String attributes have a maximum length of 65536 characters (64 kB).

  • number (uint32) – Sequential integer used to uniquely identify each stream in the file; the stream’s group will be named “stream[Number]”.
  • source (string) – Device used to produce the stream
  • n_channels (uint32) – Number of channels in the stream
  • channels (vector< uint32 >) – Global channel numbers for the channels in this stream
  • channel_format (uint32) – Whether the samples from multiple channels are interleaved or separate (either is valid for single-channel streams)
    • 0 == interleaved
    • 1 == separate
  • acquisition_rate (uint32) – Acquisition rate in MHz
  • record_size (uint32) – Number of samples in each channel record (stream record size = # channels * record size)
  • data_type_size (uint32) – Number of bytes used to represent each sample (whether integer or floating point)
  • data_format_type (uint32) – Whether the data is analog or digitized
    • 0 == digitized
    • 1 == analog
  • bit_depth (uint32) – Number of bits with which the data was digitized
  • bit_alignment (uint32) – Whether the bits within each sample are left-aligned or right-aligned within the sample data word (if the bit depth is less that the data type size)
    • 0 == left-aligned
    • 1 == right-aligned
  • n_acquisitions (uint32) – Number of acquisitions recorded
  • n_records (uint32) – Number of records recorded

Channel Attributes

While much of the information regarding multiple channels in a single stream will be the same for all of those channels, some can certainly be different. Therefore each channel is given its own header information.
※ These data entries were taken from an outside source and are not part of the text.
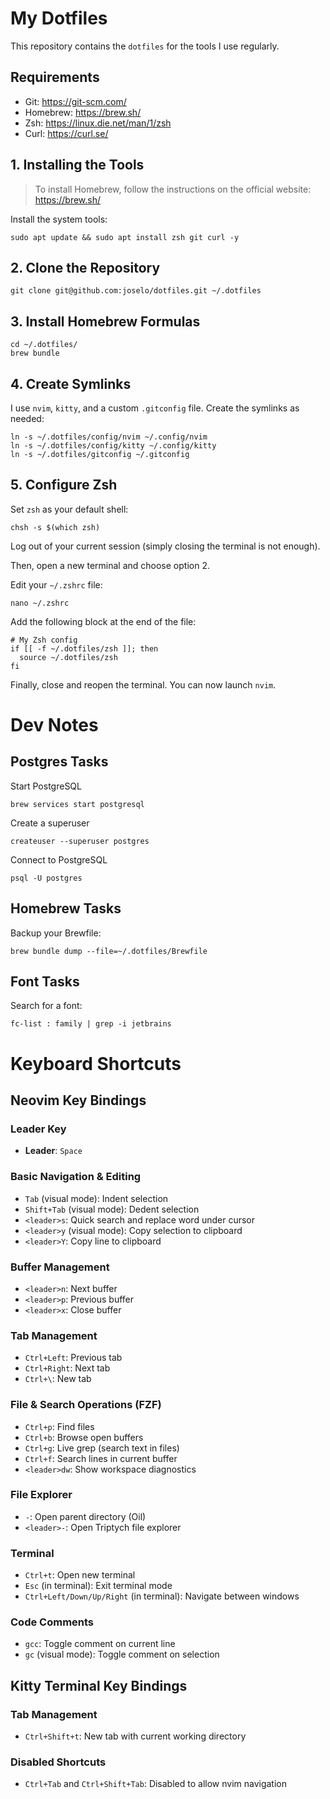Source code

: # My Dotfiles

This repository contains the `dotfiles` for the tools I use regularly.

## Requirements

- Git: https://git-scm.com/
- Homebrew: https://brew.sh/
- Zsh: https://linux.die.net/man/1/zsh
- Curl: https://curl.se/

## 1. Installing the Tools

> To install Homebrew, follow the instructions on the official website:
> https://brew.sh/

Install the system tools:

	sudo apt update && sudo apt install zsh git curl -y

## 2. Clone the Repository

	git clone git@github.com:joselo/dotfiles.git ~/.dotfiles

## 3. Install Homebrew Formulas

	cd ~/.dotfiles/
	brew bundle

## 4. Create Symlinks

I use `nvim`, `kitty`, and a custom `.gitconfig` file. Create the symlinks as needed:

	ln -s ~/.dotfiles/config/nvim ~/.config/nvim
	ln -s ~/.dotfiles/config/kitty ~/.config/kitty
	ln -s ~/.dotfiles/gitconfig ~/.gitconfig

## 5. Configure Zsh

Set `zsh` as your default shell:

	chsh -s $(which zsh)

Log out of your current session (simply closing the terminal is not enough).

Then, open a new terminal and choose option 2.

Edit your `~/.zshrc` file:

	nano ~/.zshrc

Add the following block at the end of the file:

	# My Zsh config
	if [[ -f ~/.dotfiles/zsh ]]; then
	  source ~/.dotfiles/zsh
	fi

Finally, close and reopen the terminal. You can now launch `nvim`.

# Dev Notes

## Postgres Tasks

Start PostgreSQL

	brew services start postgresql

Create a superuser

	createuser --superuser postgres

Connect to PostgreSQL

	psql -U postgres

## Homebrew Tasks

Backup your Brewfile:

	brew bundle dump --file=~/.dotfiles/Brewfile

## Font Tasks

Search for a font:

	fc-list : family | grep -i jetbrains

# Keyboard Shortcuts

## Neovim Key Bindings

### Leader Key
- **Leader**: `Space`

### Basic Navigation & Editing
- `Tab` (visual mode): Indent selection
- `Shift+Tab` (visual mode): Dedent selection
- `<leader>s`: Quick search and replace word under cursor
- `<leader>y` (visual mode): Copy selection to clipboard
- `<leader>Y`: Copy line to clipboard

### Buffer Management
- `<leader>n`: Next buffer
- `<leader>p`: Previous buffer
- `<leader>x`: Close buffer

### Tab Management
- `Ctrl+Left`: Previous tab
- `Ctrl+Right`: Next tab
- `Ctrl+\`: New tab

### File & Search Operations (FZF)
- `Ctrl+p`: Find files
- `Ctrl+b`: Browse open buffers
- `Ctrl+g`: Live grep (search text in files)
- `Ctrl+f`: Search lines in current buffer
- `<leader>dw`: Show workspace diagnostics

### File Explorer
- `-`: Open parent directory (Oil)
- `<leader>-`: Open Triptych file explorer

### Terminal
- `Ctrl+t`: Open new terminal
- `Esc` (in terminal): Exit terminal mode
- `Ctrl+Left/Down/Up/Right` (in terminal): Navigate between windows

### Code Comments
- `gcc`: Toggle comment on current line
- `gc` (visual mode): Toggle comment on selection

## Kitty Terminal Key Bindings

### Tab Management
- `Ctrl+Shift+t`: New tab with current working directory

### Disabled Shortcuts
- `Ctrl+Tab` and `Ctrl+Shift+Tab`: Disabled to allow nvim navigation

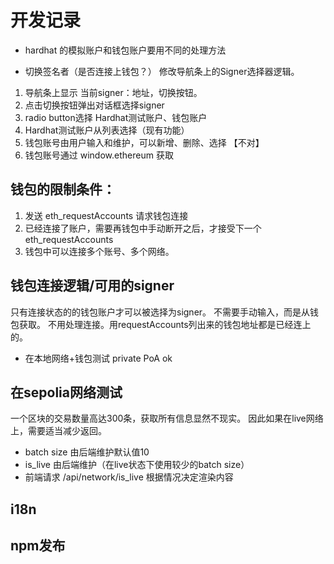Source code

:
# 开发记录

- hardhat 的模拟账户和钱包账户要用不同的处理方法

- 切换签名者（是否连接上钱包？）
修改导航条上的Signer选择器逻辑。
1. 导航条上显示 当前signer：地址，切换按钮。
2. 点击切换按钮弹出对话框选择signer
3. radio button选择 Hardhat测试账户、钱包账户
4. Hardhat测试账户从列表选择（现有功能）
5. 钱包账号由用户输入和维护，可以新增、删除、选择 【不对】
5. 钱包账号通过 window.ethereum 获取

## 钱包的限制条件：
1. 发送 eth_requestAccounts 请求钱包连接
2. 已经连接了账户，需要再钱包中手动断开之后，才接受下一个 eth_requestAccounts
3. 钱包中可以连接多个账号、多个网络。


## 钱包连接逻辑/可用的signer
只有连接状态的的钱包账户才可以被选择为signer。
不需要手动输入，而是从钱包获取。
不用处理连接。用requestAccounts列出来的钱包地址都是已经连上的。



- 在本地网络+钱包测试 private PoA ok

## 在sepolia网络测试
一个区块的交易数量高达300条，获取所有信息显然不现实。
因此如果在live网络上，需要适当减少返回。

- batch size 由后端维护默认值10
- is_live 由后端维护（在live状态下使用较少的batch size）
- 前端请求 /api/network/is_live 根据情况决定渲染内容


## i18n


## npm发布


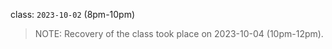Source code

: 
class: `2023-10-02` (8pm-10pm)

> NOTE:
> Recovery of the class took place on 2023-10-04 (10pm-12pm).
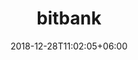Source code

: ---
title: "bitbank"
date: 2018-12-28T11:02:05+06:00 
# type don't remove or customize
type : "docs"
---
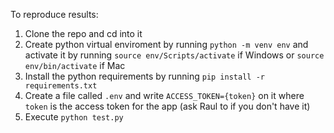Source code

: To reproduce results:

1. Clone the repo and cd into it
2. Create python virtual enviroment by running `python -m venv env` and activate it by running `source env/Scripts/activate` if Windows or `source env/bin/activate` if Mac
3. Install the python requirements by running `pip install -r requirements.txt`
4. Create a file called `.env` and write `ACCESS_TOKEN={token}` on it where `token` is the access token for the app (ask Raul to if you don't have it)
5. Execute `python test.py`
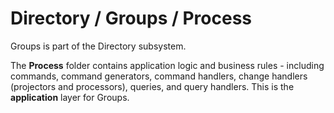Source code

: # Directory / Groups / Process

Groups is part of the Directory subsystem.
  
The **Process** folder contains application logic and business rules - including commands, command generators, command handlers, change handlers (projectors and processors), queries, and query handlers. This is the **application** layer for Groups.
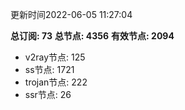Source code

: 更新时间2022-06-05 11:27:04

**总订阅: 73**
**总节点: 4356**
**有效节点: 2094**
- v2ray节点: 125
- ss节点: 1721
- trojan节点: 222
- ssr节点: 26
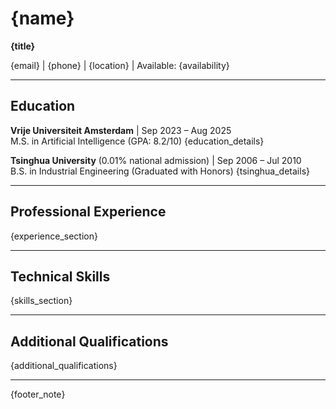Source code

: # {name}
**{title}**

{email} | {phone} | {location} | Available: {availability}

---

## Education

**Vrije Universiteit Amsterdam** | Sep 2023 – Aug 2025  
M.S. in Artificial Intelligence (GPA: 8.2/10)
{education_details}

**Tsinghua University** (0.01% national admission) | Sep 2006 – Jul 2010  
B.S. in Industrial Engineering (Graduated with Honors)
{tsinghua_details}

---

## Professional Experience

{experience_section}

---

## Technical Skills

{skills_section}

---

## Additional Qualifications

{additional_qualifications}

---

{footer_note}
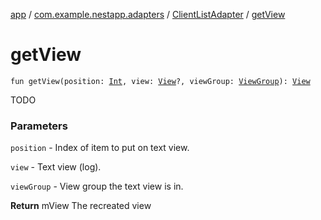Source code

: [app](../../index.md) / [com.example.nestapp.adapters](../index.md) / [ClientListAdapter](index.md) / [getView](./get-view.md)

# getView

`fun getView(position: `[`Int`](https://kotlinlang.org/api/latest/jvm/stdlib/kotlin/-int/index.html)`, view: `[`View`](https://developer.android.com/reference/android/view/View.html)`?, viewGroup: `[`ViewGroup`](https://developer.android.com/reference/android/view/ViewGroup.html)`): `[`View`](https://developer.android.com/reference/android/view/View.html)

TODO

### Parameters

`position` - Index of item to put on text view.

`view` - Text view (log).

`viewGroup` - View group the text view is in.

**Return**
mView The recreated view

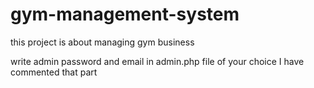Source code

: # gym-management-system

this project is about managing gym business

write admin password and email in admin.php file of your choice I have commented that part
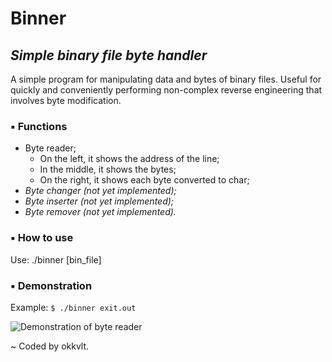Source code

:# Binner
## _Simple binary file byte handler_

A simple program for manipulating data and bytes of binary files. Useful for quickly and conveniently performing non-complex reverse engineering that involves byte modification.

### ▪ Functions

- Byte reader;
    - On the left, it shows the address of the line;
    - In the middle, it shows the bytes;
    - On the right, it shows each byte converted to char;
- _Byte changer (not yet implemented);_
- _Byte inserter (not yet implemented);_
- _Byte remover (not yet implemented)._

### ▪ How to use
Use: ./binner [bin_file]

### ▪ Demonstration
Example: `$ ./binner exit.out`

![Demonstration of byte reader](https://i.imgur.com/iEffLsN.png)

\~ Coded by okkvlt.
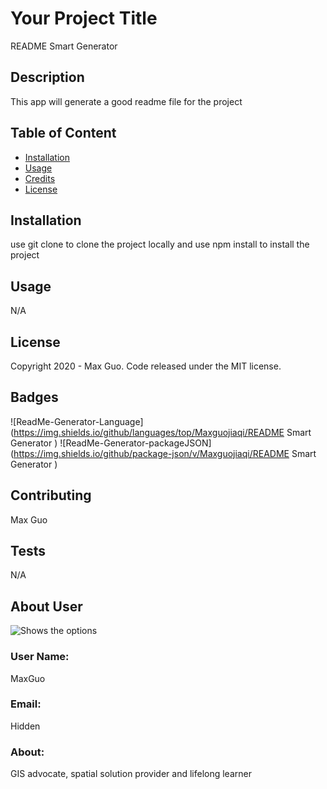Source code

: 
# Your Project Title
README Smart Generator 
## Description

This app will generate a good readme file for the project

## Table of Content
    
* [Installation](#installation)
* [Usage](#usage)
* [Credits](#credits)
* [License](#license)

## Installation

use git clone to clone the project locally and use npm install to install the project 

## Usage 

N/A 


## License

Copyright 2020 - Max Guo. Code released under the MIT license.

## Badges

![ReadMe-Generator-Language](https://img.shields.io/github/languages/top/Maxguojiaqi/README Smart Generator )
![ReadMe-Generator-packageJSON](https://img.shields.io/github/package-json/v/Maxguojiaqi/README Smart Generator )

## Contributing

Max Guo

## Tests

N/A

## About User

![Shows the options](https://avatars1.githubusercontent.com/u/15637597?v=4)

### User Name:

MaxGuo

### Email:

Hidden

### About:

GIS advocate, spatial solution provider and lifelong learner  
    
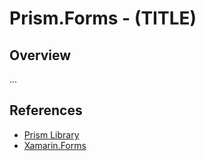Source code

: # Prism.Forms - (TITLE)

## Overview

...

## References

* [Prism Library](https://github.com/PrismLibrary/Prism)
* [Xamarin.Forms](https://github.com/xamarin/Xamarin.Forms)
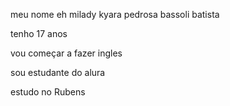 meu nome eh milady kyara pedrosa bassoli batista

tenho 17 anos

vou começar a fazer ingles

sou estudante do alura 

estudo no Rubens 
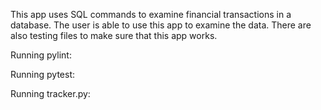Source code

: This app uses SQL commands to examine financial transactions in a database. The user is able to use this app to examine the data.
There are also testing files to make sure that this app works.

Running pylint:


Running pytest:


Running tracker.py:
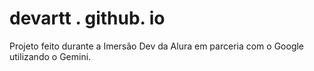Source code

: # devartt . github. io
Projeto feito durante a Imersão Dev da Alura em parceria com o Google utilizando o Gemini.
Some information is duplicated between channel and stream headers. This is for convenience, since when writing files the user cares about how the data is divided into streams, and when reading files most users will care about how the data is divided into channels.

String attributes have a maximum length of 65536 characters (64 kB).

  • number (uint32) – Sequential integer used to uniquely identify each channel in the file; the channel’s group will be named “channel[Number]”.
  • source (string) – Device used to produce the channel
  • acquisition_rate (uint32) – Acquisition rate in MHz
  • record_size (uint32) – Number of samples in each channel record (stream record size = # channels * record size)
  • data_type_size (uint32) – Number of bytes used to represent each sample (whether integer or floating point)
  • data_format_type (uint32) – Whether the data is analog or digitized
    • 0 == digitized
    • 1 == analog
  • bit_depth (uint32) – Number of bits with which the data was digitized
  • bit_alignment (uint32) – Whether the bits within each sample are left-aligned or right-aligned within the sample data word (if the bit depth is less that the data type size)
    • 0 == left-aligned
    • 1 == right-aligned
  • voltage_offset (double) – Voltage value represented by an ADC value of 0 (the minimum voltage for unsigned digital data, and the center voltage for signed digital data)
  • voltage_range (double) – Voltage range accepted above the minimum
  • dac_gain (double) – Gain value needed to convert digital values to analog (analog = digital * gain + voltage_min)
  • frequency_min (double) – For band-pass data, minimum frequency recorded
  • frequency_range (double) – For band-pass data, range of frequencies recorded above the minimum

Acquisitions

Each stream contains an “acquisitions” group that holds the acquisition datasets. Each acquisition dataset is named simply with the number of the acquisition, starting from 0 and incrementing for each new acquisition.

Each acquisition has a single attribute:

  • n_records (uint32) – Number of records in that acquisition

Here are some examples how data might be arranged in an acquisition dataset:

  • Single channel; channel record size == 10; 3 records:

    AAAAAAAAAA  <-- record 0
    AAAAAAAAAA  <-- record 1
    AAAAAAAAAA  <-- record 2
    
  • Two channels; channel record size == 5; separate samples; 2 records:

    AAAAABBBBB
    AAAAABBBBB
    
  • Three channels; channel record size == 5; interleaved samples; 2 records:

    ABCABCABCABCABC
    ABCABCABCABCABC
    

Known Issues

  • Multi-channel, multi-sample, floating-point data doesn’t save properly. A multi-channel RSA might use this format, but we do not currently have such a device.